Mrochen in Top-Form: WM-Norm in Sichtweite
  19.02.2021 •     Kreis Hofgeismar , Presse


U20-Athlet der TSG läuft von Rekord zu Rekord

Allendale Bastian Mrochens Traumsaison geht weiter. Bei den Meetings in Birmingham über 5000 Meter (14:38,56 Minuten) und in Lynchburg über die Meile (4:16,25 Minuten) hatte er seine bestechende Form mit Nordhessischen Rekorden bereits unter Beweis gestellt. Doch was der für die Wingate University startende Athlet der TSG Hofgeismar/LG Reinhardswald jetzt beim Big Meet der Grand Valley State University in Allendale (Michigan) zeigte war sensationell.

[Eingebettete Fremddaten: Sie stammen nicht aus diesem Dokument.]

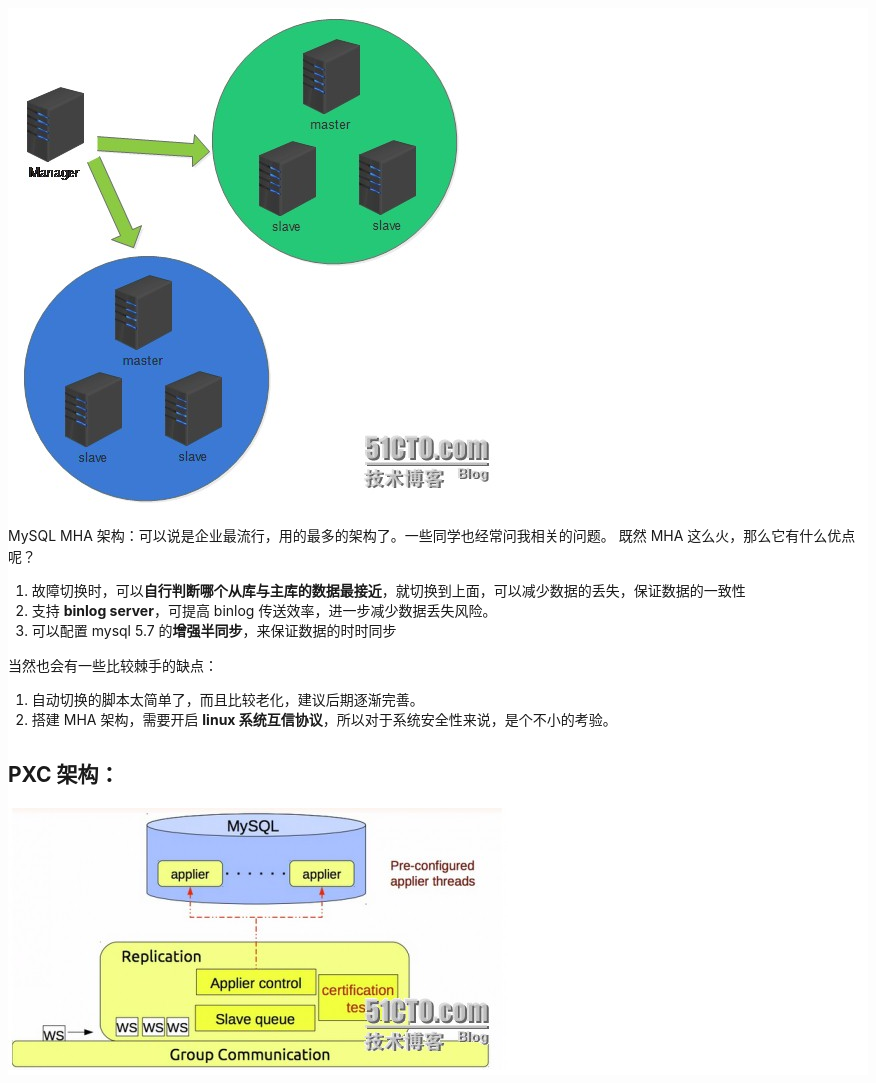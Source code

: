 ![mysql-ha-mha.jpg](img/mysql-ha-mha.jpg)


MySQL MHA 架构：可以说是企业最流行，用的最多的架构了。一些同学也经常问我相关的问题。
既然 MHA 这么火，那么它有什么优点呢？
1. 故障切换时，可以**自行判断哪个从库与主库的数据最接近**，就切换到上面，可以减少数据的丢失，保证数据的一致性
2. 支持 **binlog server**，可提高 binlog 传送效率，进一步减少数据丢失风险。
3. 可以配置 mysql 5.7 的**增强半同步**，来保证数据的时时同步

当然也会有一些比较棘手的缺点：
1. 自动切换的脚本太简单了，而且比较老化，建议后期逐渐完善。
2. 搭建 MHA 架构，需要开启 **linux 系统互信协议**，所以对于系统安全性来说，是个不小的考验。

## PXC 架构：

![mysql-ha-pxc.jpg](img/mysql-ha-pxc.jpg)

In 8:18,73 Minuten pulverisierte Mrochen seine persönliche Bestzeit über 3000 Meter (bisher 8:35 Minuten) und unterbot die Norm des Deutschen Leichtathletikverbandes für die U20-Europameisterschaften im Juli in Tallinn (Estland) um vier Sekunden. Allerdings muss Mrochen die Zeit noch einmal bestätigen, denn der offizielle Nominierungszeitraum beginnt erst am ersten April. Den Nordhessischen Hallenrekord des früheren deutschen Jugendmeisters Heiko Baier (LG Baunatal/ACT Kassel) verbesserte Mrochen um fast zehn Sekunden. In der deutschen Jahresbestenliste liegt Ausnahmetalent Paul Specht (VfL Sindelfingen) nur noch eine Sekunde vor ihm.

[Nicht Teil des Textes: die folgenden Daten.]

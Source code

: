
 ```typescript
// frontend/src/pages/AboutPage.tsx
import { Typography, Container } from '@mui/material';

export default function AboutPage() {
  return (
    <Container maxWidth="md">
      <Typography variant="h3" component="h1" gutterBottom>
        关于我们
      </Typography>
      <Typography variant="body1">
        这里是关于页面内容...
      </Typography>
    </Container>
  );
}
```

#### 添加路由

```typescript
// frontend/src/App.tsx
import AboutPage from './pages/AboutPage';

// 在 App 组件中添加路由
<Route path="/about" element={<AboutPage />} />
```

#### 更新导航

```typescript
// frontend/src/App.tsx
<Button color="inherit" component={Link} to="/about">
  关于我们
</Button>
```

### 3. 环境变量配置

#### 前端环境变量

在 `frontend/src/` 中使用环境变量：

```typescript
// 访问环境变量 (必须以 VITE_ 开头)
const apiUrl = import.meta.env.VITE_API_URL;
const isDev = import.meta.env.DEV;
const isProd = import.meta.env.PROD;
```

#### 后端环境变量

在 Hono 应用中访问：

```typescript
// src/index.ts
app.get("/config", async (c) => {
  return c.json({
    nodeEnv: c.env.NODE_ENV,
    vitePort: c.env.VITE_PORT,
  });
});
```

„Das Rennen ist optimal gelaufen“, zeigte sich Mrochen hochzufrieden. „Ziel im Vorfeld war es den Wingate Universitätsrekord anzugreifen, der bei 8:26 Minuten liegt.“ Doch schon die letzte Trainingseinheit am Dienstag vor dem Rennen machte Hoffnung auf mehr. „Da sind wird nach einer Tempoeinheit noch vier Mal 600 Meter im geplanten Renntempo gelaufen. Das hat sich flott, aber nicht übermäßig anstrengend angefühlt.“ Wie ein Uhrwerk spulte Mrochen die erste Hälfte des Rennens auf der 300-Meter-Bahn mit Runden knapp über 50 Sekunden ab. „Bei 1500 Metern in 4:12 Minuten habe ich mich dann aus meiner Gruppe gelöst und bin in eine schnellere Gruppe nach vorn gegangen. Eingangs der Schlussrunde habe ich gesehen, dass da sogar was in Richtung EM-Norm geht.“ Mrochen drehte noch einmal richtig auf und spurtete die letzten 300 Meter in 46 Sekunden. Damit waren der Unirekord perfekt. Und auch die EM-Norm wurde geknackt, wenngleich das noch nicht zählt. Mit seiner momentan steil nach oben zeigenden Leistungskurve sollte die Bestätigung mit Beginn des Nominierungszeitraums im April aber kein Problem für Mrochen sein. Sogar die Norm für die U20-Weltmeisterschaften in Nairobi (8:14 Minuten) scheint jetzt nicht mehr utopisch. Nahziel sind aber zunächst einmal die nationalen Universitätsmeisterschaften der Division II im März, für die er die vorläufige Normzeit ebenfalls deutlich unterbot.